Diazodiphenylmethane is an organic reagent with the chemical formula C_{13}H_{10}N_{2}. It exists as red-black crystals that melt just above room temperature.

== Preparation ==
Diazodiphenylmethane can be synthesized via the oxidation of benzophenone hydrazone with mercury(II) oxide in diethyl ether and the presence of a basic catalyst. An improved procedure involves dehydrogenation with oxalyl chloride.

== Uses ==
Like all diazo compounds, diazodiphenylmethane is an alkylating agent, forming diphenylmethyl esters and ethers with carboxylic acids and alcohols, respectively.

When heated or illuminated with ultraviolet light, the compound decomposes, forming (diphenyl)methyl carbene and nitrogen gas.

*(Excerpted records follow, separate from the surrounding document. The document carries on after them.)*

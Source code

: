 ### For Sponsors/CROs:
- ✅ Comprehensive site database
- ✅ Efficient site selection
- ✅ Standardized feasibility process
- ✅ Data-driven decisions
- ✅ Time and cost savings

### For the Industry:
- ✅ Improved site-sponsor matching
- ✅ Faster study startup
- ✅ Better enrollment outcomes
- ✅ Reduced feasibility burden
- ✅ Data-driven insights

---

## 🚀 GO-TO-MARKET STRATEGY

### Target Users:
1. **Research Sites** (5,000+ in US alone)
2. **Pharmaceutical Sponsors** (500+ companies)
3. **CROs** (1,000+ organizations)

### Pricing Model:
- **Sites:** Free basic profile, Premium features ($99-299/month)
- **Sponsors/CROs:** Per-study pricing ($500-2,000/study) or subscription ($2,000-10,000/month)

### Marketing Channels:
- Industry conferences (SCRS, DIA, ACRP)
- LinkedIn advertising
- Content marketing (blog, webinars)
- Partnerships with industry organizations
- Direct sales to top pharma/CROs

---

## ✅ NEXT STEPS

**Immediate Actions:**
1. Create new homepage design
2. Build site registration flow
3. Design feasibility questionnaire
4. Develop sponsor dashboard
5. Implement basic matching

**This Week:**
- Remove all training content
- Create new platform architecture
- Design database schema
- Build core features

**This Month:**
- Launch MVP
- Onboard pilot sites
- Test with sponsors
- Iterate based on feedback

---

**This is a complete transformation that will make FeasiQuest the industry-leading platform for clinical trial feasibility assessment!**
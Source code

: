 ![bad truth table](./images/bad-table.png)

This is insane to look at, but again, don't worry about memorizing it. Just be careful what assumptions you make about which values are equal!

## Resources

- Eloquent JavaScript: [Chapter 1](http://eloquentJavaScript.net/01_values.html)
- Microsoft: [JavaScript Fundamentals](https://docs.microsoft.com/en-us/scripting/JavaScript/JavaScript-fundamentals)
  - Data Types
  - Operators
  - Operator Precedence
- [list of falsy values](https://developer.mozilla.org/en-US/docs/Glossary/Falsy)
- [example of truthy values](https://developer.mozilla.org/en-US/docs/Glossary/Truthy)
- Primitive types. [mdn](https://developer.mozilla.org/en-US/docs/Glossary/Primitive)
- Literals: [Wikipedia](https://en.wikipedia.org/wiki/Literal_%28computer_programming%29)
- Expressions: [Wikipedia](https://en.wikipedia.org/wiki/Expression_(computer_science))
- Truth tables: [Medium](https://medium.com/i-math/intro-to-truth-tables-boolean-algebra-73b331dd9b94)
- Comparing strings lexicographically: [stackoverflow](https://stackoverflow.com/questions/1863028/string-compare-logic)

Electrolytic reduction in dimethylformamide with tetrabutylammonium perchlorate cosolute generates the Ph_{2}CN radical anion, which also loses N_{2}. The resulting Ph_{2}C^{−} radical anion can attack other molecules of diazodiphenylmethane to form benzophenone azine, which has the formula Ph_{2}C=N-N=CPh_{2}.